■ **Dataset entries**
------------------------------------------------------------------------
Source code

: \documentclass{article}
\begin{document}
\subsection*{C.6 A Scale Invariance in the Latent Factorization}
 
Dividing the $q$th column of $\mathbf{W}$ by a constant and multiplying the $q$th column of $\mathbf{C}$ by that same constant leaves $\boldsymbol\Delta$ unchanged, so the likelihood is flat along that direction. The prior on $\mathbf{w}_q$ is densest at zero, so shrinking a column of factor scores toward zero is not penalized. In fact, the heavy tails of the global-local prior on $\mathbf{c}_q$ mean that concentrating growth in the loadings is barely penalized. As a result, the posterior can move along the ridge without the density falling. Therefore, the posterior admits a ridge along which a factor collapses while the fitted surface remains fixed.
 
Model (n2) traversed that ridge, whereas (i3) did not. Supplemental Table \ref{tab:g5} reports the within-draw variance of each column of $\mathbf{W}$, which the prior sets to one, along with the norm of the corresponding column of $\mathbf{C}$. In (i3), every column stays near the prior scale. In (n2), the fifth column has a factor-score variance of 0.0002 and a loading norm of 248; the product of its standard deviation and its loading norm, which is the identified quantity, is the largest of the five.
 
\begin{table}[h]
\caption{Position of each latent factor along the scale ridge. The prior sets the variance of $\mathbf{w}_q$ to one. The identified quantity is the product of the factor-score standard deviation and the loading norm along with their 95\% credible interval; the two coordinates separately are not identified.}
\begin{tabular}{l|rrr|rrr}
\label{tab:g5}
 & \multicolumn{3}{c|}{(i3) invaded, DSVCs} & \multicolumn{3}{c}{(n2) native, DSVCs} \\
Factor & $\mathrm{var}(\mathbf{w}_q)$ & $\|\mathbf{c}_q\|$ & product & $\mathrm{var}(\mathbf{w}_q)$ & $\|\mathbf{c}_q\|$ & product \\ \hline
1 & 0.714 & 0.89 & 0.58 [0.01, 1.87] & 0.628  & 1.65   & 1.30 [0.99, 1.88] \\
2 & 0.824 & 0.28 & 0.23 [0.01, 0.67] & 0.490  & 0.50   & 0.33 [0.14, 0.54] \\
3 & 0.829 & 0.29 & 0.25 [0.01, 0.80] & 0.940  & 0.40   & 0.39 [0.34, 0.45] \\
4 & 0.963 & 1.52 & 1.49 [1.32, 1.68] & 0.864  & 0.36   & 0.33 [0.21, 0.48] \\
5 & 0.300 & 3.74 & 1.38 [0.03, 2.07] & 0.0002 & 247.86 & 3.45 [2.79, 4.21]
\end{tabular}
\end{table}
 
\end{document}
------------------------------------------------------------------------
■ **Task to complete**
Work out how many lines of the entries hold the word "begin", and write only that figure.

■ **Answer for this exercise**
3